# Document images with source code:
-------

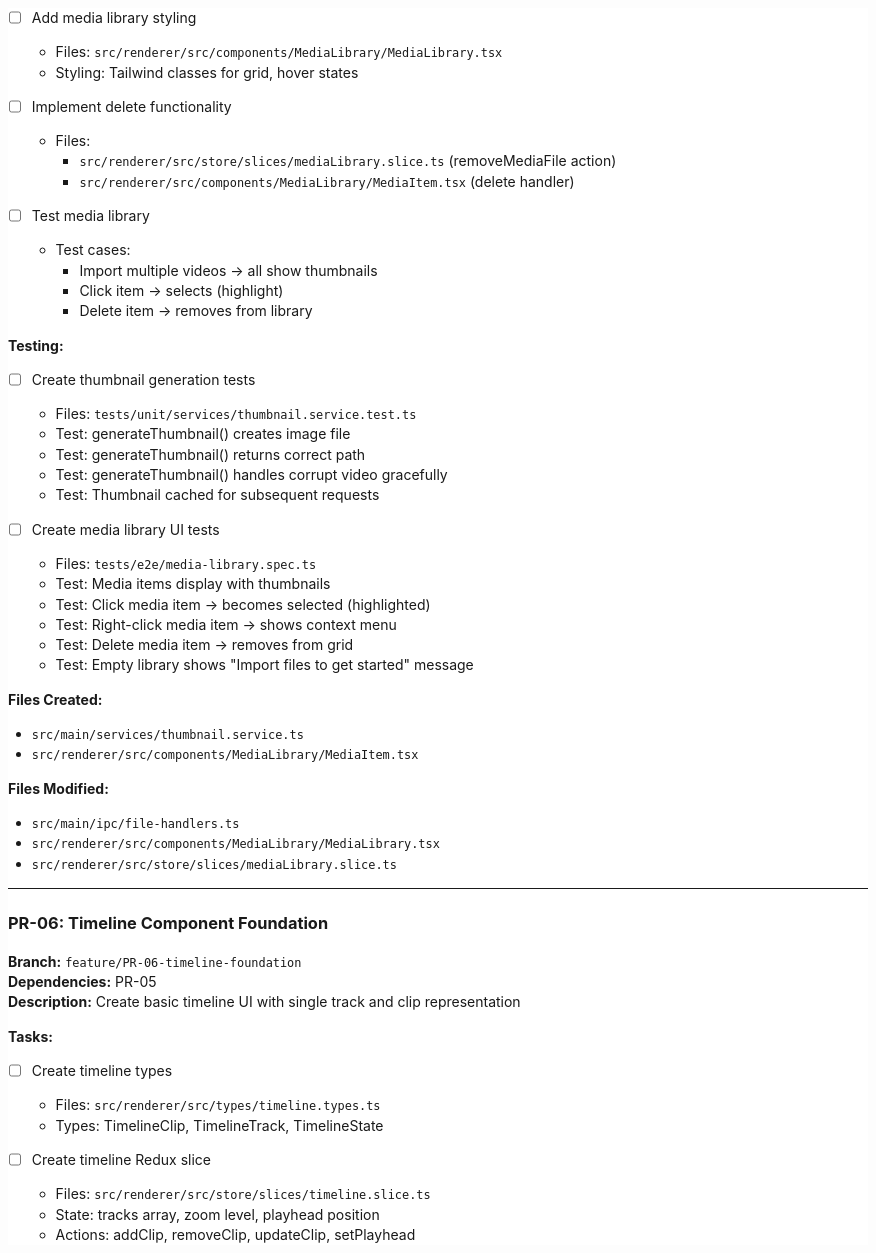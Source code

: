 - [ ] Add media library styling
  - Files: `src/renderer/src/components/MediaLibrary/MediaLibrary.tsx`
  - Styling: Tailwind classes for grid, hover states
  
- [ ] Implement delete functionality
  - Files: 
    - `src/renderer/src/store/slices/mediaLibrary.slice.ts` (removeMediaFile action)
    - `src/renderer/src/components/MediaLibrary/MediaItem.tsx` (delete handler)
  
- [ ] Test media library
  - Test cases:
    - Import multiple videos → all show thumbnails
    - Click item → selects (highlight)
    - Delete item → removes from library

**Testing:**
- [ ] Create thumbnail generation tests
  - Files: `tests/unit/services/thumbnail.service.test.ts`
  - Test: generateThumbnail() creates image file
  - Test: generateThumbnail() returns correct path
  - Test: generateThumbnail() handles corrupt video gracefully
  - Test: Thumbnail cached for subsequent requests
  
- [ ] Create media library UI tests
  - Files: `tests/e2e/media-library.spec.ts`
  - Test: Media items display with thumbnails
  - Test: Click media item → becomes selected (highlighted)
  - Test: Right-click media item → shows context menu
  - Test: Delete media item → removes from grid
  - Test: Empty library shows "Import files to get started" message

**Files Created:**
- `src/main/services/thumbnail.service.ts`
- `src/renderer/src/components/MediaLibrary/MediaItem.tsx`

**Files Modified:**
- `src/main/ipc/file-handlers.ts`
- `src/renderer/src/components/MediaLibrary/MediaLibrary.tsx`
- `src/renderer/src/store/slices/mediaLibrary.slice.ts`

---

### PR-06: Timeline Component Foundation
**Branch:** `feature/PR-06-timeline-foundation`  
**Dependencies:** PR-05  
**Description:** Create basic timeline UI with single track and clip representation

**Tasks:**
- [ ] Create timeline types
  - Files: `src/renderer/src/types/timeline.types.ts`
  - Types: TimelineClip, TimelineTrack, TimelineState
  
- [ ] Create timeline Redux slice
  - Files: `src/renderer/src/store/slices/timeline.slice.ts`
  - State: tracks array, zoom level, playhead position
  - Actions: addClip, removeClip, updateClip, setPlayhead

-------

# ABOUT THIS EXERCISE:
Output an exact copy of the lines from the one holding "- [ ] Create media library UI tests" to the last line of the data, inclusive, and nothing beyond that range.

# ANSWER TO THIS TASK:
- [ ] Create media library UI tests
  - Files: `tests/e2e/media-library.spec.ts`
  - Test: Media items display with thumbnails
  - Test: Click media item → becomes selected (highlighted)
  - Test: Right-click media item → shows context menu
  - Test: Delete media item → removes from grid
  - Test: Empty library shows "Import files to get started" message

**Files Created:**
- `src/main/services/thumbnail.service.ts`
- `src/renderer/src/components/MediaLibrary/MediaItem.tsx`

**Files Modified:**
- `src/main/ipc/file-handlers.ts`
- `src/renderer/src/components/MediaLibrary/MediaLibrary.tsx`
- `src/renderer/src/store/slices/mediaLibrary.slice.ts`

---

### PR-06: Timeline Component Foundation
**Branch:** `feature/PR-06-timeline-foundation`  
**Dependencies:** PR-05  
**Description:** Create basic timeline UI with single track and clip representation

**Tasks:**
- [ ] Create timeline types
  - Files: `src/renderer/src/types/timeline.types.ts`
  - Types: TimelineClip, TimelineTrack, TimelineState
  
- [ ] Create timeline Redux slice
  - Files: `src/renderer/src/store/slices/timeline.slice.ts`
  - State: tracks array, zoom level, playhead position
  - Actions: addClip, removeClip, updateClip, setPlayhead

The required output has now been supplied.